## What the task asks
Would you copy each line of the records that includes the word "algorithm"?

## Excerpted records
=== Begin Enclosure ===

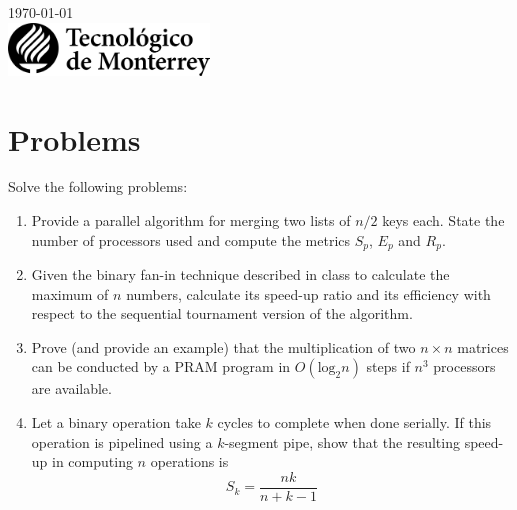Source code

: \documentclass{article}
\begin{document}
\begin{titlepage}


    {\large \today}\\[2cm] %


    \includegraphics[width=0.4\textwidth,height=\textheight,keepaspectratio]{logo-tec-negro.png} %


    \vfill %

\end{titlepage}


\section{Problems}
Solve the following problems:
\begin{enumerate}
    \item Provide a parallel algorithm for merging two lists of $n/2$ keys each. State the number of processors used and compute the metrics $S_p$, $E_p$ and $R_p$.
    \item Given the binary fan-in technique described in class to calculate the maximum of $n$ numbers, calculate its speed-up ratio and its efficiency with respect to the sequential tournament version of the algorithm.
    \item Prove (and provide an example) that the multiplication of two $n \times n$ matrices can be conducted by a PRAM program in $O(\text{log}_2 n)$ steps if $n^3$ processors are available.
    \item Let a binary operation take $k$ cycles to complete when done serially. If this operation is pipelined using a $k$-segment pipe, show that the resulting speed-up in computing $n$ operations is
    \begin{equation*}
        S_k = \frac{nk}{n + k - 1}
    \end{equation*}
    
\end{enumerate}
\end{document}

=== End Enclosure ===
=== Begin Enclosure ===

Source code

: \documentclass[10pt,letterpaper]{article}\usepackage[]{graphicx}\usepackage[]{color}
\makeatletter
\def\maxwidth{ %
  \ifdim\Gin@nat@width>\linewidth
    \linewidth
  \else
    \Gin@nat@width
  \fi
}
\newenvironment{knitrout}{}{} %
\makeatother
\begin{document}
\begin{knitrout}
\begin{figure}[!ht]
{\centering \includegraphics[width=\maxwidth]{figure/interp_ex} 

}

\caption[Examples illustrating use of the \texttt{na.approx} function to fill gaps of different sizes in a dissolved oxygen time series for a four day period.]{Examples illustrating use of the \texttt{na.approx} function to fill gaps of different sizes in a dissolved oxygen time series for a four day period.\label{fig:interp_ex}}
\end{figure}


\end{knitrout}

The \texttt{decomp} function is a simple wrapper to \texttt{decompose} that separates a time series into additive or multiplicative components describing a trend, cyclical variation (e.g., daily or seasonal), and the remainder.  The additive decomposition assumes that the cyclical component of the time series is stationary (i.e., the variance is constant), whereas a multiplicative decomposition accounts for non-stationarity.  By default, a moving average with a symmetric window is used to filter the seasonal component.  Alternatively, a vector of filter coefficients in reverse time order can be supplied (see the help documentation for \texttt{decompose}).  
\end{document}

=== End Enclosure ===
=== Begin Enclosure ===

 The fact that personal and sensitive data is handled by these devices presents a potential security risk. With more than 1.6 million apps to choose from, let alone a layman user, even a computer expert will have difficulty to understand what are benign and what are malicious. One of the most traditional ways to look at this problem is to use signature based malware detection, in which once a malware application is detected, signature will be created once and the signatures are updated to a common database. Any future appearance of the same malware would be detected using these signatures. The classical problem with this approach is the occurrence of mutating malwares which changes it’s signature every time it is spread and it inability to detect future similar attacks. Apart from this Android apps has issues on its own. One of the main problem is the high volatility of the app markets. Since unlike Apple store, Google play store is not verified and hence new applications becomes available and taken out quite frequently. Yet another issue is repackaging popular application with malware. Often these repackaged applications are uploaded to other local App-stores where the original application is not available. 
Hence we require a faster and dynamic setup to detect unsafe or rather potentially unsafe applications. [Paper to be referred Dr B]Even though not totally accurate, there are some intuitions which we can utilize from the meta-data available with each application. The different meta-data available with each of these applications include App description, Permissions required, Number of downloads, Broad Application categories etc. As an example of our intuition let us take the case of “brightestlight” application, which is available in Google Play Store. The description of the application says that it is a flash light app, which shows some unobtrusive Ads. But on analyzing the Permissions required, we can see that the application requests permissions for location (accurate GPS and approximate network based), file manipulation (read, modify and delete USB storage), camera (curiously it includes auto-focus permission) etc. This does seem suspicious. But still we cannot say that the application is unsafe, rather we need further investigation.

=== End Enclosure ===

## Output for this task
    \item Provide a parallel algorithm for merging two lists of $n/2$ keys each. State the number of processors used and compute the metrics $S_p$, $E_p$ and $R_p$.
    \item Given the binary fan-in technique described in class to calculate the maximum of $n$ numbers, calculate its speed-up ratio and its efficiency with respect to the sequential tournament version of the algorithm.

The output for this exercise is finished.